Women Can Now Map Street Harassment, One Catcall at a Time

Some, however, are doubtful that the app will actually enact any change


Nearly 90 percent of American women between the ages of 18 to 64 report being verbally harassed by a male stranger on the street, according to a Stop Street Harassment survey of around 600 women. The report goes into more detail:

Over one half of them experienced “extreme” harassment including being touched, grabbed, rubbed, brushed or followed by a strange man on the street or other public place. Shattering the myth that street harassment is an urban problem, the survey found that women in all areas experienced it: 90 percent in rural areas, 88 percent in suburban areas, and 87 percent in urban areas. Sadly, 84 percent of women “consider changing their behavior to avoid street harassment.”

Now, there’s an app for reporting these experiences, the Atlantic reports. Originally released in 2010, the first version of the app represented a mobile platform for the website and organization Hollaback, which aims to combat street harassment and give women a platform they could use to seek support and vent about their latest unwanted encounters with male strangers.

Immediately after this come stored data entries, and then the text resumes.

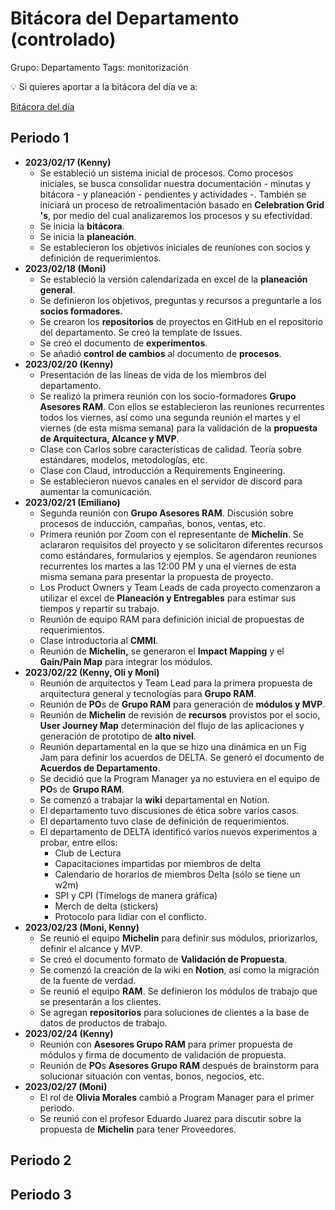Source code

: # Bitácora del Departamento (controlado)

Grupo: Departamento
Tags: monitorización

<aside>
💡 Si quieres aportar a la bitácora del día ve a:

[Bitácora del día](../../Escritorio%2048dc738f81a343219aa00799b025a0f9/Bita%CC%81cora%20del%20di%CC%81a%20b738029f24ca4f958bc4f02b7bcfede7.md)

</aside>

## Periodo 1

- **2023/02/17 (Kenny)**
    - Se estableció un sistema inicial de procesos. Como procesos iniciales, se busca consolidar nuestra documentación - minutas y bitácora - y planeación - pendientes y actividades -. También se iniciará un proceso de retroalimentación basado en **Celebration Grid 's**, por medio del cual analizaremos los procesos y su efectividad.
    - Se inicia la **bitácora**.
    - Se inicia la **planeación**.
    - Se establecieron los objetivos iniciales de reuniones con socios y definición de requerimientos.
- **2023/02/18 (Moni)**
    - Se estableció la versión calendarizada en excel de la **planeación general**.
    - Se definieron los objetivos, preguntas y recursos a preguntarle a los **socios formadores.**
    - Se crearon los **repositorios** de proyectos en GitHub en el repositorio del departamento. Se creó la template de Issues.
    - Se creó el documento de **experimentos**.
    - Se añadió **control de cambios** al documento de **procesos**.
- **2023/02/20 (Kenny)**
    - Presentación de las líneas de vida de los miembros del departamento.
    - Se realizó la primera reunión con los socio-formadores **Grupo Asesores RAM**. Con ellos se establecieron las reuniones recurrentes todos los viernes, así como una segunda reunión el martes y el viernes (de esta misma semana) para la validación de la **propuesta de Arquitectura, Alcance y MVP**.
    - Clase con Carlos sobre características de calidad. Teoría sobre estándares, modelos, metodologías, etc.
    - Clase con Claud, introducción a Requirements Engineering.
    - Se establecieron nuevos canales en el servidor de discord para aumentar la comunicación.
- **2023/02/21 (Emiliano)**
    - Segunda reunión con **Grupo Asesores RAM**. Discusión sobre procesos de inducción, campañas, bonos, ventas, etc.
    - Primera reunión por Zoom con el representante de **Michelín**. Se aclararon requisitos del proyecto y se solicitaron diferentes recursos como estándares, formularios y ejemplos. Se agendaron reuniones recurrentes los martes a las 12:00 PM y una el viernes de esta misma semana para presentar la propuesta de proyecto.
    - Los Product Owners y Team Leads de cada proyecto comenzaron a utilizar el excel de **Planeación y Entregables** para estimar sus tiempos y repartir su trabajo.
    - Reunión de equipo RAM para definición inicial de propuestas de requerimientos.
    - Clase introductoria al **CMMI**.
    - Reunión de **Michelin,** se generaron el **Impact Mapping** y el **Gain/Pain Map** para integrar los módulos.
- **2023/02/22 (Kenny, Oli y Moni)**
    - Reunión de arquitectos y Team Lead para la primera propuesta de arquitectura general y tecnologías para **Grupo RAM**.
    - Reunión de **PO**s de **Grupo RAM** para generación de **módulos y MVP**.
    - Reunión de **Michelin** de revisión de **recursos** provistos por el socio, **User Journey Map** determinación del flujo de las aplicaciones y generación de prototipo de **alto nivel**.
    - Reunión departamental en la que se hizo una dinámica en un Fig Jam para definir los acuerdos de DELTA. Se generó el documento de **Acuerdos de Departamento**.
    - Se decidió que la Program Manager ya no estuviera en el equipo de **PO**s de **Grupo RAM**.
    - Se comenzó a trabajar la **wiki** departamental en Notion.
    - El departamento tuvo discusiones de ética sobre varios casos.
    - El departamento tuvo clase de definición de requerimientos.
    - El departamento de DELTA identificó varios nuevos experimentos a probar, entre ellos:
        - Club de Lectura
        - Capacitaciones impartidas por miembros de delta
        - Calendario de horarios de miembros Delta (sólo se tiene un w2m)
        - SPI y CPI (Timelogs de manera gráfica)
        - Merch de delta (stickers)
        - Protocolo para lidiar con el conflicto.
- **2023/02/23 (Moni, Kenny)**
    - Se reunió el equipo **Michelin** para definir sus módulos, priorizarlos, definir el alcance y MVP.
    - Se creó el documento formato de **Validación de Propuesta**.
    - Se comenzó la creación de la wiki en **Notion**, así como la migración de la fuente de verdad.
    - Se reunió el equipo ******RAM******. Se definieron los módulos de trabajo que se presentarán a los clientes.
    - Se agregan **repositorios** para soluciones de clientes a la base de datos de productos de trabajo.
- **2023/02/24 (Kenny)**
    - Reunión con ************************************Asesores Grupo RAM************************************ para primer propuesta de módulos y firma de documento de validación de propuesta.
    - Reunión de ****PO****s **************************************Asesores Grupo RAM************************************** después de brainstorm para solucionar situación con ventas, bonos, negocios, etc.
- **2023/02/27 (Moni)**
    - El rol de **Olivia Morales** cambió a Program Manager para el primer periodo.
    - Se reunió con el profesor Eduardo Juarez para discutir sobre la propuesta de **Michelin** para tener Proveedores.

## Periodo 2

## Periodo 3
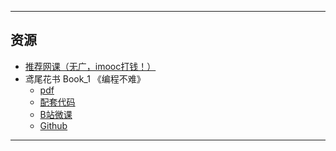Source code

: <!--
## 课程总览 
- 难度评分 Nan / 10 （0 份）  
- 实用评分 Nan / 10 （0 份）  
--> 

---

## 资源
- [推荐网课（无广，imooc打钱！）](https://www.imooc.com/learn/1261)  
- 鸢尾花书 Book_1 《编程不难》  
    - [pdf](https://file.uhsea.com/2403/be5da32ab7c06ff788876da4268c8c5275.pdf)  
    - [配套代码](https://file.uhsea.com/2403/4cc91475236e2156ebd5673ea74d680dQ5.zip)  
    - [B站微课](https://space.bilibili.com/513194466)  
    - [Github](https://github.com/Visualize-ML/Book1_Python-For-Beginners)  

---

<!--
## 教师们  
- #### 张全和  
    - 内容评分 2/10 （1 份）  
    - 分数评分 0/10 （1 份）  
    - 对该老师的评价：  
        `
        讲课逻辑很跳跃，想到哪儿讲哪儿，口音还比较明显，第一堂课后半场都听不懂，半个班都放弃，开始玩手机了。
        `  
- #### 胡月  
    - 内容评分 6/10 （1 份）  
    - 分数评分 8/10 （1 份）  
    - 对该老师的评价：  
        `
        客观评价其实讲得还好，但是要多练题，讲得比书上仔细，但是又由于Python的知识点很细需要多花时间记忆，本人在高中基本没碰过Python，学着还是有点吃力，多注意自己做电脑实验，或者请教别人，2023级工能上学期期末考试总体不难，基本得90分是没有很大问题的（前提是你每节课都去或者在上网课，如果没有基础又一点都不学的话恐怕还是挺困难的）。
        ` @ zephyr  
-->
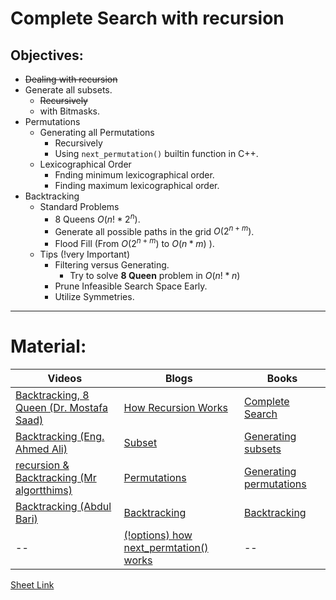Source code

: # Complete Search with recursion
## Objectives:
- ~~Dealing with recursion~~
- Generate all subsets.
	- ~~Recursively~~
	- with Bitmasks.
- Permutations
	- Generating all Permutations
		-  Recursively
		- Using ``next_permutation()`` builtin function in C++.
	- Lexicographical Order
		- Fnding minimum lexicographical order.
		- Finding maximum lexicographical order.
- Backtracking
	- Standard Problems
		- 8 Queens $O(n! * 2^{n})$.
		- Generate all possible paths in the grid $O(2^{n+m})$.
		- Flood Fill (From $O(2^{n+m})$ to $O(n * m)$ ).
	- Tips  (!very Important)
		- Filtering versus Generating.
			- Try to solve **8 Queen** problem in $O(n! *n)$
		- Prune Infeasible Search Space Early.
		- Utilize Symmetries.
***

# Material:
| Videos | Blogs | Books |
| ---- | ---- | ---- |
| [Backtracking, 8 Queen (Dr. Mostafa Saad)](https://www.youtube.com/watch?v=hLXVhRzqq18&list=PLPt2dINI2MIYmHYBSEdkdKMf_3nzFMveo&index=12) | [How Recursion Works](https://www.freecodecamp.org/news/how-recursion-works-explained-with-flowcharts-and-a-video-de61f40cb7f9/) | [Complete Search](https://usaco.guide/CP2.pdf#page=55) |
| [Backtracking (Eng. Ahmed Ali)](https://www.youtube.com/watch?v=bj2Qdu08XYw) | [Subset](https://usaco.guide/bronze/complete-rec#subsets) | [Generating subsets](https://usaco.guide/CPH.pdf#page=57) |
| [recursion & Backtracking (Mr algortthims)](https://www.youtube.com/playlist?list=PLR5x_RGTMNNXHdQp1EorhZq-t3TOWCNis) | [Permutations](https://usaco.guide/bronze/complete-rec#permutations) | [Generating permutations](https://usaco.guide/CPH.pdf#page=59) |
| [Backtracking (Abdul Bari)](https://www.youtube.com/watch?v=DKCbsiDBN6c) | [Backtracking](https://usaco.guide/bronze/complete-rec#backtracking) | [Backtracking](https://usaco.guide/CPH.pdf#page=60) |
| --  | [(!options) how next_permtation() works](https://marknelson.us/posts/2002/03/01/next-permutation.html) | -- |

[Sheet Link](https://vjudge.net/contest/606331#overview)
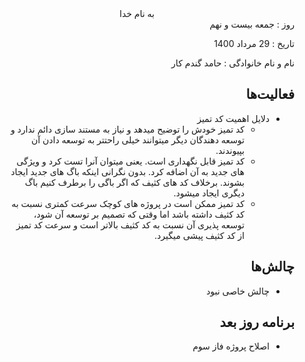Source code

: <div dir="rtl" align="center">
به نام خدا
</div>
<div dir="rtl" align="right">
روز : جمعه بیست و نهم

تاریخ : 29 مرداد 1400

نام و نام خانوادگی : حامد گندم کار

## فعالیت‌ها
* دلایل اهمیت کد تمیز
    * کد تمیز خودش را توضیح میدهد و نیاز به مستند سازی دائم ندارد و توسعه دهندگان دیگر میتوانند خیلی راحتتر به توسعه دادن آن بپیوندند.
    * کد تمیز قابل نگهداری است. یعنی میتوان آنرا تست کرد و ویژگی های جدید به آن اضافه کرد. بدون نگرانی اینکه باگ های جدید ایجاد بشوند. برخلاف کد های کثیف که اگر باگی را برطرف کنیم باگ دیگری ایجاد میشود.    
    * کد تمیز ممکن است در پروژه های کوچک سرعت کمتری نسبت به کد کثیف داشته باشد اما وقتی که تصمیم بر توسعه آن شود، توسعه پذیری آن نسبت به کد کثیف بالاتر است و سرعت کد تمیز از کد کثیف پیشی میگیرد.

## چالش‌ها
* چالش خاصی نبود
## برنامه روز بعد
* اصلاح پروژه فاز سوم
</div>
  
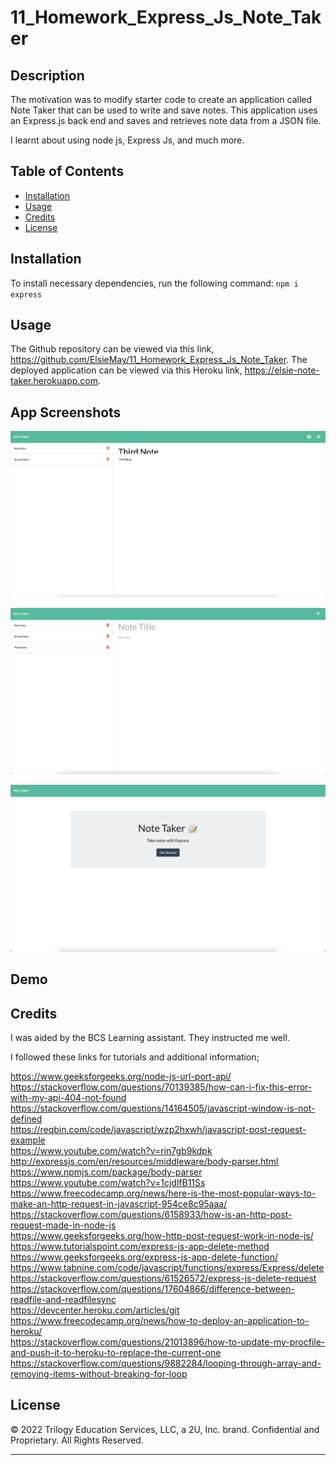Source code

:# 11_Homework_Express_Js_Note_Taker

## Description

The motivation was to modify starter code to create an application called Note Taker that can be used to write and save notes. This application uses an Express.js back end and saves and retrieves note data from a JSON file.

I learnt about using node js, Express Js, and much more.

## Table of Contents

- [Installation](#installation)
- [Usage](#usage)
- [Credits](#credits)
- [License](#license)

## Installation

To install necessary dependencies, run the following command: `npm i express`

## Usage

The Github repository can be viewed via this link, https://github.com/ElsieMay/11_Homework_Express_Js_Note_Taker. The deployed application can be viewed via this Heroku link, https://elsie-note-taker.herokuapp.com.

## App Screenshots

![Screenshot](https://github.com/ElsieMay/11_Homework_Express_Js_Note_Taker/blob/main/images/Screen%20Shot%202022-05-08%20at%209.19.50%20pm.png)

![Screenshot](https://github.com/ElsieMay/11_Homework_Express_Js_Note_Taker/blob/main/images/Screen%20Shot%202022-05-08%20at%209.20.04%20pm.png)

![Screenshot](https://github.com/ElsieMay/11_Homework_Express_Js_Note_Taker/blob/main/images/Screen%20Shot%202022-05-08%20at%209.20.15%20pm.png)

## Demo

## Credits

I was aided by the BCS Learning assistant. They instructed me well.

I followed these links for tutorials and additional information;

https://www.geeksforgeeks.org/node-js-url-port-api/<br>
https://stackoverflow.com/questions/70139385/how-can-i-fix-this-error-with-my-api-404-not-found<br>
https://stackoverflow.com/questions/14164505/javascript-window-is-not-defined<br>
https://reqbin.com/code/javascript/wzp2hxwh/javascript-post-request-example<br>
https://www.youtube.com/watch?v=rin7gb9kdpk<br>
http://expressjs.com/en/resources/middleware/body-parser.html<br>
https://www.npmjs.com/package/body-parser<br>
https://www.youtube.com/watch?v=1cjdlfB11Ss<br>
https://www.freecodecamp.org/news/here-is-the-most-popular-ways-to-make-an-http-request-in-javascript-954ce8c95aaa/<br>
https://stackoverflow.com/questions/6158933/how-is-an-http-post-request-made-in-node-js<br>
https://www.geeksforgeeks.org/how-http-post-request-work-in-node-js/<br>
https://www.tutorialspoint.com/express-js-app-delete-method<br>
https://www.geeksforgeeks.org/express-js-app-delete-function/<br>
https://www.tabnine.com/code/javascript/functions/express/Express/delete<br>
https://stackoverflow.com/questions/61526572/express-js-delete-request<br>
https://stackoverflow.com/questions/17604866/difference-between-readfile-and-readfilesync<br>
https://devcenter.heroku.com/articles/git<br>
https://www.freecodecamp.org/news/how-to-deploy-an-application-to-heroku/<br>
https://stackoverflow.com/questions/21013896/how-to-update-my-procfile-and-push-it-to-heroku-to-replace-the-current-one<br>
https://stackoverflow.com/questions/9882284/looping-through-array-and-removing-items-without-breaking-for-loop<br>

## License

© 2022 Trilogy Education Services, LLC, a 2U, Inc. brand. Confidential and Proprietary. All Rights Reserved.

---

A newly released, updated version of the app allows victims to log harassment on a map, creating a visual hot-zone of harassment across their neighborhood or city. (Although only available in New York City so far, the creators hope to expand soon.) The Atlantic describes the app:

The home screen lets access “Resources” or “Know Your Rights,” and it also includes a map with balloons that reveal street harassment clusters. In addition to posting incidents, users can plot their location manually or via GPS, noting the area and type of location (borough, school, business); enter demographic information (race, gender); and attach a picture of an incident they witnessed or experienced.

The idea is that women can avoid these “clusters” of harassment activity and that the app could incite positive change. Women can, for instance, choose for  city council members to see their reports and for the reports to go into a database. But what concrete action these reports should elicit is an issue of some contention. Some fear kicking off a stop-and-frisk-like retribution against certain demographics and thus passing on the torch of harassment, while others think the app may be straying away from Hollaback’s grassroots philosophy by involving the city, the Atlantic explains.

Others are simply doubtful that it will actually spark any change, given that verbal harassment, at least in New York, usually does not warrant any legal repercussions. Simply avoiding areas where men might be lurking does not do much for empowering victims of street harassment. As one victim wrote on Hollaback’s page, “I’ve always been a bit bitter about the situation because we just had to deal with it in the only way we could – we just stopped walking that route home completely.”